Tag Archives: age-restricted

Device Based Age Verification

So Pornhub announced a couple of days ago that as of 1/1/25, Florida will be blocked from accessing the site. It has something to do with requiring Florida residents to enter their driver’s license (or NDID) numbers into the site in order to verify one’s age.

So it raises the question: is it supposed to simply decode the number to extract a birthdate, which could be done quite simply (and would be easy to evade), or will it have to actually validate it which would require either a service provided by the state or by a 3rd-party, and either one opens the door all kinds of bad things like:

  • User tracking.
  • Problems of the remote service goes down or experiences connectivity issues.
  • Cost – who gets paid for this wonderful service?
  • Denial of Service – what if the service provider suddenly decides to stop working with Pornhub or some other content provider?

Not to mention people stealing and sharing “known good” driver license numbers.

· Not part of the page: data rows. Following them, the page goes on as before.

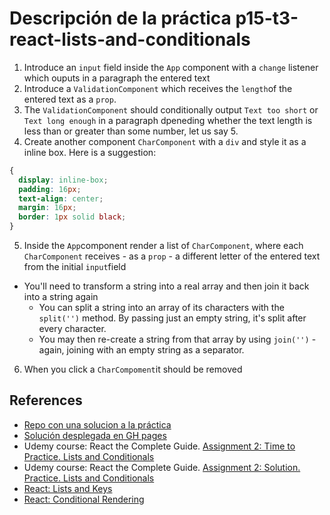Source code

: # Descripción de la práctica p15-t3-react-lists-and-conditionals

1.  Introduce an `input` field inside the `App` component with a `change` listener which ouputs in a paragraph the entered text
2. Introduce a `ValidationComponent` which receives the `length`of the entered text as a `prop`.
3. The `ValidationComponent` should conditionally output `Text too short` or `Text long enough` in a paragraph dpeneding whether the text length is less than or greater than some number, let us say 5.
4. Create another component `CharComponent` with a `div` and style it as a inline box. Here is a suggestion:
  ```css
{
    display: inline-box;
    padding: 16px;
    text-align: center;
    margin: 16px;
    border: 1px solid black;
}
  ```
5. Inside the `App`component render a list of `CharComponent`, where each `CharComponent` receives - as a `prop` - a different letter of the entered  text from the initial `input`field
  - You'll  need to transform a string into a real array and then join it back into a string again
    - You can split a string into an array of its characters with the `split('')`  method. By passing just an empty string, it's split after every character.
    - You may then re-create a string from that array by using `join('')`  - again, joining with an empty string as a separator.
6. When you click a `CharCompoment`it should be removed




## References

* [Repo con una solucion a la práctica]({{site.github_org}}/p15-t3-react-lists-and-conditionals-solution)
* [Solución desplegada en GH pages]({{site.despligue_apuntes}}/p15-t3-react-lists-and-conditionals-solution/)
* Udemy course: React the Complete Guide. [Assignment 2: Time to Practice. Lists and Conditionals](https://www.udemy.com/course/react-the-complete-guide-incl-redux/learn/practice/16066/introduction#bookmarks)
* Udemy course: React the Complete Guide. [Assignment 2: Solution. Practice. Lists and Conditionals](https://www.udemy.com/course/react-the-complete-guide-incl-redux/learn/lecture/12982502#bookmarks)
* [React: Lists and Keys](https://reactjs.org/docs/lists-and-keys.html)
* [React: Conditional Rendering](https://reactjs.org/docs/conditional-rendering.html)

Placing the “user not authorized for this content” system on the user’s device feels like a better solution.  Given cooperation between the device, OS, and a web browsers, it could be implemented with relative ease as a special, reserved, read-only cookie (e.g. __device_is_age_restricted) that always has one of two values: yes if the user is age-restricted, no if not.   If a site asks for that cookie and it tests true, the site can refuse content, redirect the user elsewhere, etc.  The website would need to decide how to respond if the cookie is not present, but could refuse to provide context just to be safe.

If it is presented as an opt-in service, when parents purchase devices for their children, they can specify that the device be configured as age-restricted, and browsers could check for that state and present the cookie accordingly when requested. 

This would not require any new technologies, infrastructure, or anything like that – browsers and websites already know how to handle cookies, and it does not sound all that hard to implement on the device as an API method that could be called by the browser.  This would even enable apps to use that same API to determine how to operate, if at all (e.g. to prevent purchases of the device user is not old enough to execute any contract of purchase).

This sounds like a really easy problem to solve.  Why do people keep making things harder than they need to be?